Work item >>
Check each line of the entries. Copy the ones that contain the string "типа".

The data >>
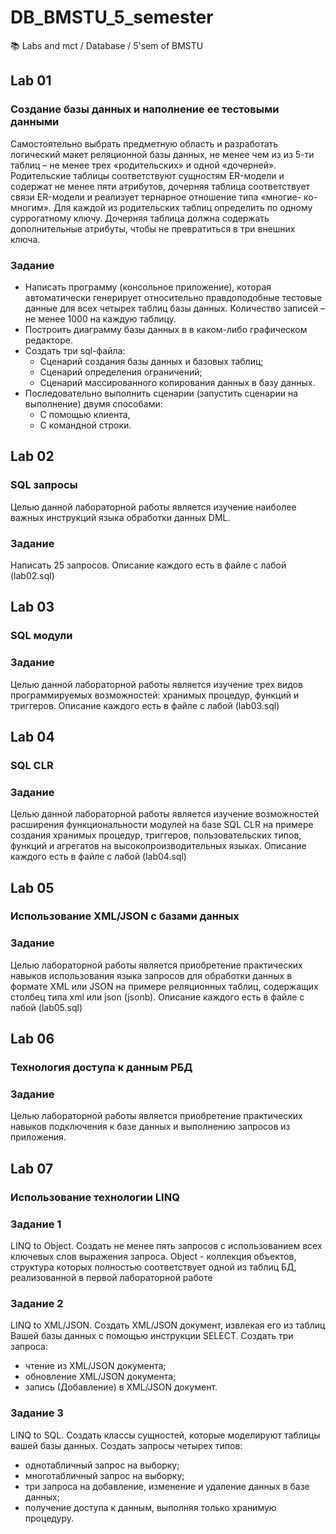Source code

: # DB_BMSTU_5_semester
 :books: Labs and mct / Database / 5'sem of BMSTU


## Lab 01
### Создание базы данных и наполнение ее тестовыми данными  

Самостоятельно выбрать предметную область и разработать логический макет
реляционной базы данных, не менее чем из из 5-ти таблиц – не менее трех
«родительских» и одной «дочерней». Родительские таблицы соответствуют
сущностям ER-модели и содержат не менее пяти атрибутов, дочерняя таблица
соответствует связи ER-модели и реализует тернарное отношение типа «многие-
ко-многим». Для каждой из родительских таблиц определить по одному
суррогатному ключу. Дочерняя таблица должна содержать дополнительные
атрибуты, чтобы не превратиться в три внешних ключа.


### Задание
* Написать программу (консольное приложение), которая автоматически
генерирует относительно правдоподобные тестовые данные для всех
четырех таблиц базы данных. Количество записей – не менее 1000 на
каждую таблицу.  
* Построить диаграмму базы данных в в каком-либо графическом
редакторе.  
* Создать три sql-файла:  
    * Сценарий создания базы данных и базовых таблиц;  
    * Сценарий определения ограничений;  
    * Сценарий массированного копирования данных в базу данных.  
* Последовательно выполнить сценарии (запустить сценарии на
выполнение) двумя способами:  
    * С помощью клиента,  
    * С командной строки.  

## Lab 02
### SQL запросы

Целью данной лабораторной работы является изучение наиболее важных инструкций языка обработки данных DML.  

### Задание
Написать 25 запросов. Описание каждого есть в файле с лабой (lab02.sql)

## Lab 03
### SQL модули

### Задание
Целью данной лабораторной работы является изучение трех видов программируемых возможностей: хранимых процедур, функций и триггеров. Описание каждого есть в файле с лабой (lab03.sql)

## Lab 04
### SQL CLR

### Задание

Целью данной лабораторной работы является изучение возможностей расширения функциональности модулей на базе SQL CLR на примере создания хранимых процедур, триггеров, пользовательских типов, функций и агрегатов на высокопроизводительных языках. Описание каждого есть в файле с лабой (lab04.sql)

## Lab 05
### Использование XML/JSON с базами данных

### Задание

Целью лабораторной работы является приобретение практических навыков использования языка запросов для обработки данных в формате XML или JSON на примере реляционных таблиц, содержащих столбец типа xml или json (jsonb). Описание каждого есть в файле с лабой (lab05.sql)


## Lab 06
### Технология доступа к данным РБД

### Задание

Целью лабораторной работы является приобретение практических навыков
подключения к базе данных и выполнению запросов из приложения.


## Lab 07
### Использование технологии LINQ  

### Задание 1
LINQ to Object. Создать не менее пять запросов с использованием всех ключевых слов выражения запроса. Object - коллекция объектов, структура которых полностью соответствует одной из таблиц БД, реализованной в первой лабораторной работе  

### Задание 2  
LINQ to XML/JSON. Создать XML/JSON документ, извлекая его из таблиц Вашей базы данных с помощью инструкции SELECT. Создать три запроса:  
- чтение из XML/JSON документа;  
- обновление XML/JSON документа;   
- запись (Добавление) в XML/JSON документ.  

### Задание 3  
LINQ to SQL. Создать классы сущностей, которые моделируют таблицы вашей базы данных. Создать запросы четырех типов:  
- однотабличный запрос на выборку;  
- многотабличный запрос на выборку;  
- три запроса на добавление, изменение и удаление данных в базе
данных;  
- получение доступа к данным, выполняя только хранимую
процедуру.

Expected answer >>
соответствует связи ER-модели и реализует тернарное отношение типа «многие-
Целью лабораторной работы является приобретение практических навыков использования языка запросов для обработки данных в формате XML или JSON на примере реляционных таблиц, содержащих столбец типа xml или json (jsonb). Описание каждого есть в файле с лабой (lab05.sql)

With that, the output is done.